William Tanui

Personal information
- Nationality: Kenyan
- Born: 22 February 1964 (age 62) Kemeloi, Nandi, Kenya
- Height: 183 cm (6 ft 0 in)
- Weight: 70 kg (154 lb)

Sport
- Sport: Athletics
- Event: middle-distance

Medal record
Men's athletics
Representing Kenya
Olympic Games
| Gold medal – first place | 1992 Barcelona | 800 m |
All-Africa Games
| Gold medal – first place | 1991 Cairo | 800 m |
African Championships
| Gold medal – first place | 1990 Cairo | 800 m |

= William Tanui =

Kenyan athlete (born 1964)

William Kiptarus Tanui (born 22 February 1964) is a Kenyan former athlete, winner of 800 m at the 1992 Summer Olympics.

==Biography==
Born in Terik Location of South Nandi District, William Tanui first came to notice relatively late in life, when he won the 1500 m at the Kenyan Commonwealth Games trials in 1989, but ran only sixth at the 1990 Commonwealth Games in Auckland, New Zealand.

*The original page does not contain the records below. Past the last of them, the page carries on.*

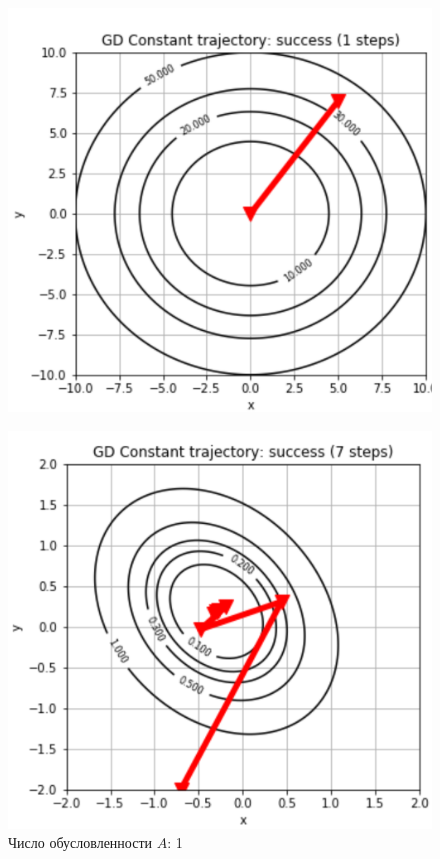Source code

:\begin{figure}[H]
            \centering
            \includegraphics[scale=0.25]{images/2-3-traj1.png}
            \label{ris:im225}
            \caption{Число обусловленности $A$: 1}
            \endminipage\hfill
            \centering
            \includegraphics[scale=0.25]{images/2-3-traj2.png}

\end{figure}
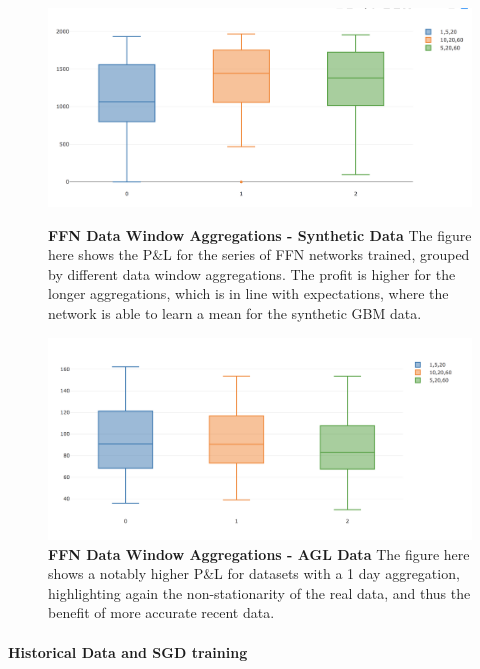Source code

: \documentclass[a4paper,latin]{paper}
\begin{document}
\begin{figure}[H]
	\centering
	\begin{minipage}{0.45\textwidth}
		\centering 
		\includegraphics[scale=0.3]{images/iteration_four/it4_ffn_deltas.png}
		\caption{\textbf{FFN Data Window Aggregations - Synthetic Data} 
			\newline The figure here shows the P\&L for the series of FFN networks trained, grouped by different data window aggregations. The profit is higher for the longer aggregations, which is in line with expectations, where the network is able to learn a mean for the synthetic GBM data.}
		\label{figure-it5_ffn_deltas}
	\end{minipage}\hfill
	\begin{minipage}{0.45\textwidth}
		\centering \includegraphics[scale=0.3]{images/iteration_five/it5_delta_ffn.png}
		\caption{\textbf{FFN Data Window Aggregations - AGL Data} 
			\newline The figure here shows a notably higher P\&L for datasets with a 1 day aggregation, highlighting again the non-stationarity of the real data, and thus the benefit of more accurate recent data.}
		\label{figure-it5_delta_ffn}
	\end{minipage}
\end{figure}


\paragraph{Historical Data and SGD training}
\end{document}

In the same year he won the 800 m at the African Championships in Cairo. In the World Indoor Championships at Seville in 1991, Tanui crossed the line first, but was disqualified for breaking from his lane too early. He won 800 metres in the 1991 All-Africa Games.

Tanui's greatest moment came at the 1992 Olympic Games in Barcelona. In the 800 m final he stormed down the outside, actually finishing in lane 3, to narrowly beat a fellow countryman Nixon Kiprotich for the gold medal. Tanui was unable to repeat this form in his only appearance at a World Championships, at Stuttgart in 1993, finishing seventh.

He finished 2nd at the IAAF World Cup 800 metres race in 1992 and 1994.

Tanui concentrated more on the 1500 m in the latter part of his career, and he finished fifth at that distance in the 1996 Olympic Games in Atlanta. At the World Indoor Championships, Tanui finished third in the 1500 m at Paris in 1997, and fourth at Maebashi in 1999.

Tanui the British AAA Championships title in the 800 metres event at the 1990 AAA Championships.